Since LGPD came into force, the Brazilian National Data Protection Authority (“ANPD”) has been issuing guidelines on specific topics in order to facilitate and guide the interpretation and application of the law, in addition to clarifying doubts relating to certain concepts and aspects of LGPD.
Among the publication issued by the ANPD so far, the Guideline for the Definition for Personal Data Processing Agents, despite not having a bidding nature, is a relevant and enlightening document.
This publication aims to determinate guidelines to data processing agents, legal concepts, clarify the respective responsibility of each of these actors, provide examples on the topic regarding the clarifications addressed by the ANPD, and give answers to recurring questions on the topic.
The main point addressed in the Guideline concerns to the definition and possibility of joint controllership.

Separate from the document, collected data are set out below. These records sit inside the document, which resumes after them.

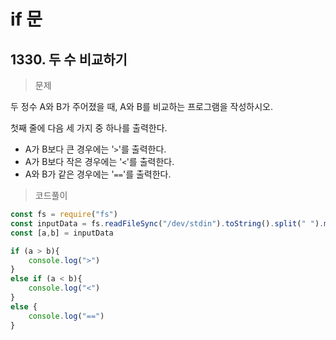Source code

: # if 문

## 1330.  두 수 비교하기

> 문제

두 정수 A와 B가 주어졌을 때, A와 B를 비교하는 프로그램을 작성하시오.

첫째 줄에 다음 세 가지 중 하나를 출력한다.

- A가 B보다 큰 경우에는 '`>`'를 출력한다.
- A가 B보다 작은 경우에는 '`<`'를 출력한다.
- A와 B가 같은 경우에는 '`==`'를 출력한다.

> 코드풀이

```jsx
const fs = require("fs")
const inputData = fs.readFileSync("/dev/stdin").toString().split(" ").map(val=>+val)
const [a,b] = inputData

if (a > b){
    console.log(">")
}
else if (a < b){
    console.log("<")
}
else {
    console.log("==")
}
```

Although LGPD specifically defines what is a data controller and a data processor, it does not mention or clearly establishes the possibility of a data processing dynamic with two data controllers, a situation that, in practical terms, can occur frequently and is regulated, for example, by the European Data Protection Law, GDPR.
In general terms, the main difference in a joint controllership relationship of data processing is that the decision-making power to define the purposes of the processing is divide by two or more responsible parties. The ANPD Guideline mentions the European regulation, which stipulates joint controllership in situations of “joint participation” when defining the “purposes and means of data processing”.
Furthermore, under the understanding and guidelines issued by the European Data Protection Committee (EDPB), the purposes of data processing, in this context, can be taken from common or convergent decisions of the data controllers.
Common decisions are those in which two or more entities have a common intention in relation to the purposes and means of processing personal data, while convergent decisions are those in which there are divergent decisions, however these are complementary, in the sense that the data processing would not be feasible without the participation of both data controllers.
Finally, ANPD, through this Guide, presents the basic criteria that needs to be fulfilled in order to identify the existence of joint controllership in the context of the Brazilian Data Protection Law, which are: (i) more than one data controller with decision-making power on the processing of personal data; (ii) existence of mutual interest of two or more data controllers, based on their own purposes, in the same data processing; and (iii) two or more data controllers are responsible for making common or converging decisions about the purposes and basic elements of the data processing.
Finally, despite the importance of this type of document published by ANPD, as this Guideline is not binding, there is still a long journey along the way for companies to have more security regarding the interpretation and application of the LGPD, which will begin to become clearer when more concrete positions by the Brazilian Authority are taken, such as the application of sanctions provided for by the LGPD.